The primary obstacles to creating a new major at Yale are funding and faculty support, Kolata and Yale faculty interviewed said.

Yale history professor Jay Winter, who is helping Kolata with her push to create a new major, said that “the odds are stacked against” such a major since the University’s endowment has shrunk in recent years. He added that existing departments would probably object to having faculty devote time to a new interdisciplinary project.

“Departmental boundaries are not just there, they are rigid and in your face,” he said.

To create a new major, the University would need “a suitable roster of faculty members” and teaching assistants that could be sustained over time, Dean of Undergraduate Education Joseph Gordon said in an email. He added that Yale already offers more majors than either Princeton University or Harvard University, and that a 1999 report on the University by the New England Association of Schools and Colleges raised questions about whether majors at Yale were “proliferating” too much.

After the conference, Kolata said her next step will be to assemble a committee of interested faculty members at Yale from different fields, who could meet to discuss the place of human rights at Yale and hopefully push for expanded course options.

While academics at the conference agreed that studying human rights is worthwhile, they differed on whether it should be considered its own field.

“One reason why new subjects emerge in the academy is that there is a perceived social and intellectual need for them to do so,” Winter said. He cited comparative literature and American studies as new disciplines that were pioneered at Yale.

Still, other experts contested the idea that human rights could constitute its own discipline. Samuel Moyn, a history professor at Columbia, said that human rights lacks a unique methodology to distinguish itself as a field.

“Human rights is not a discipline and should not become one,” Moyn said. “I think it’s a site on which many disciplines have converged, applying their own specific methods of inquiry but not yet coalescing into something that provides its own new methods of inquiry.”

Moyn said that the study of human rights should be an interdisciplinary endeavor, adding that students who choose the new human rights major at Columbia will need to acquire a solid background in a traditional discipline in addition to studying human rights.

While human rights are often associated with advocacy and service work, many scholars at the conference said that if human rights are to be taught in a university setting, they must be approached critically. Thomas Keenan, who directs the Human Rights Project at Bard, said he tries to help his students question their concept of human rights and not only celebrate the good deeds that can be done in its name.

“When you put something like human rights — an extremely powerful moral and political idea, which many times seeks acquiescence or blind obedience — into an academic institution, there are real risks,” Keenan said. “[There are] risks that the teaching ends up being either quasi-theological or conversion-oriented, or that it simply has the effect of reaffirming a student and faculty’s sense that they’re doing good.”
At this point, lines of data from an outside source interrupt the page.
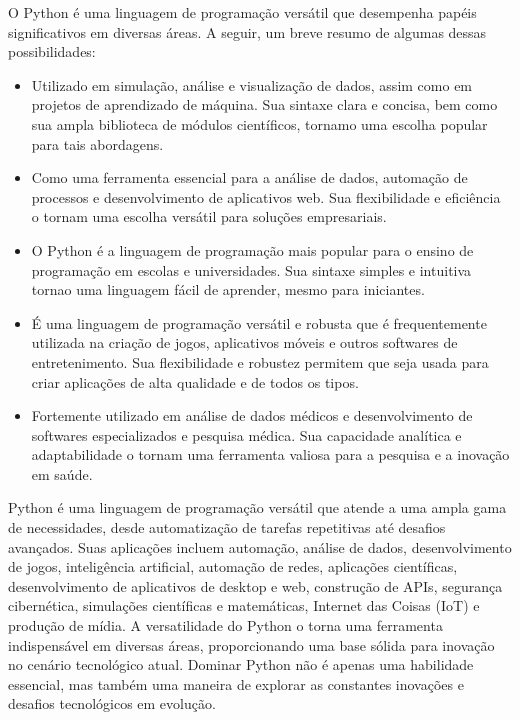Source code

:\documentclass[letterpaper,10pt,english]{jupyterBook}
\begin{document}
\sphinxAtStartPar
O Python é uma linguagem de programação versátil que desempenha papéis significativos em diversas áreas. A seguir, um breve resumo de algumas dessas possibilidades:
\begin{itemize}
\item {} 
\sphinxAtStartPar
{} Utilizado em simulação, análise e visualização de dados, assim como em projetos de aprendizado de máquina. Sua sintaxe clara e concisa, bem como sua ampla biblioteca de módulos científicos, tornam\sphinxhyphen{}o uma escolha popular para tais abordagens.

\item {} 
\sphinxAtStartPar
{} Como uma ferramenta essencial para a análise de dados, automação de processos e desenvolvimento de aplicativos web. Sua flexibilidade e eficiência o tornam uma escolha versátil para soluções empresariais.

\item {} 
\sphinxAtStartPar
{} O Python é a linguagem de programação mais popular para o ensino de programação em escolas e universidades. Sua sintaxe simples e intuitiva torna\sphinxhyphen{}o uma linguagem fácil de aprender, mesmo para iniciantes.

\item {} 
\sphinxAtStartPar
{} É uma linguagem de programação versátil e robusta que é frequentemente utilizada na criação de jogos, aplicativos móveis e outros softwares de entretenimento. Sua flexibilidade e robustez permitem que seja usada para criar aplicações de alta qualidade e de todos os tipos.

\item {} 
\sphinxAtStartPar
{} Fortemente utilizado em análise de dados médicos e desenvolvimento de softwares especializados e pesquisa médica. Sua capacidade analítica e adaptabilidade o tornam uma ferramenta valiosa para a pesquisa e a inovação em saúde.

\end{itemize}

\sphinxAtStartPar
Python é uma linguagem de programação versátil que atende a uma ampla gama de necessidades, desde automatização de tarefas repetitivas até desafios avançados. Suas aplicações incluem automação, análise de dados, desenvolvimento de jogos, inteligência artificial, automação de redes, aplicações científicas, desenvolvimento de aplicativos de desktop e web, construção de APIs, segurança cibernética, simulações científicas e matemáticas, Internet das Coisas (IoT) e produção de mídia. A versatilidade do Python o torna uma ferramenta indispensável em diversas áreas, proporcionando uma base sólida para inovação no cenário tecnológico atual. Dominar Python não é apenas uma habilidade essencial, mas também uma maneira de explorar as constantes inovações e desafios tecnológicos em evolução.
\end{document}
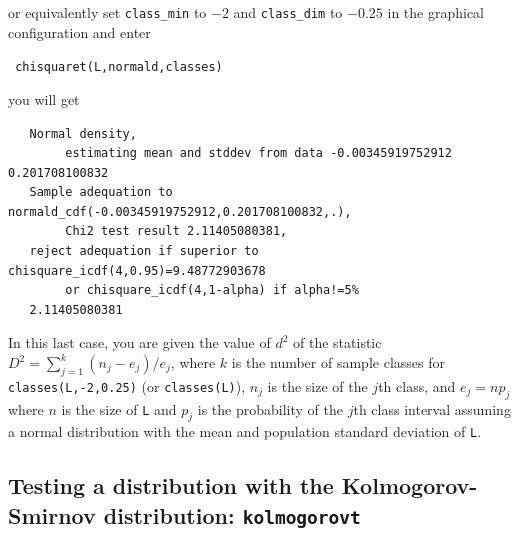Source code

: \documentclass[a4paper,11pt]{book}
\begin{document}
or equivalently set \texttt{class\_min} to $-2$ and
\texttt{class\_dim} to $-0.25$ in the graphical configuration and enter
\begin{center}
  \tt
  chisquaret(L,normald,classes)  
\end{center}
you will get
\begin{verbatim}
   Normal density, 
        estimating mean and stddev from data -0.00345919752912 0.201708100832
   Sample adequation to normald_cdf(-0.00345919752912,0.201708100832,.), 
        Chi2 test result 2.11405080381,
   reject adequation if superior to chisquare_icdf(4,0.95)=9.48772903678
        or chisquare_icdf(4,1-alpha) if alpha!=5%
   2.11405080381
\end{verbatim}
In this last case, you are given the value of $d^2$ of the statistic 
$D^2 = \sum_{j=1}^{k} (n_j - e_j)/e_j$, where $k$ is the number of
sample classes for \texttt{classes(L,-2,0.25)} (or
\texttt{classes(L)}), $n_j$ is the size of the $j$th class, and $e_j =
n p_j$ where $n$ is the size of \texttt{L} and $p_j$ is the
probability of the $j$th class interval assuming a normal distribution
with the mean and population standard deviation of \texttt{L}.

\subsection{Testing a distribution with the Kolmogorov-Smirnov
distribution: \texttt{kolmogorovt}}
\end{document}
But Felisa Tibbitts, director of a non-governmental organization that works for human rights and part-time lecturer at Harvard University, said that human rights programs must incorporate practical aspects in order to be useful. She added that the appropriate level of involvement in advocacy may differ in undergraduate programs and graduate or professional schools.

The conference was sponsored by the Dean’s and President’s Funds, the Undergraduate Organizations Funding Committee, the Orville H. Schell, Jr. Center for International Human Rights and Dwight Hall.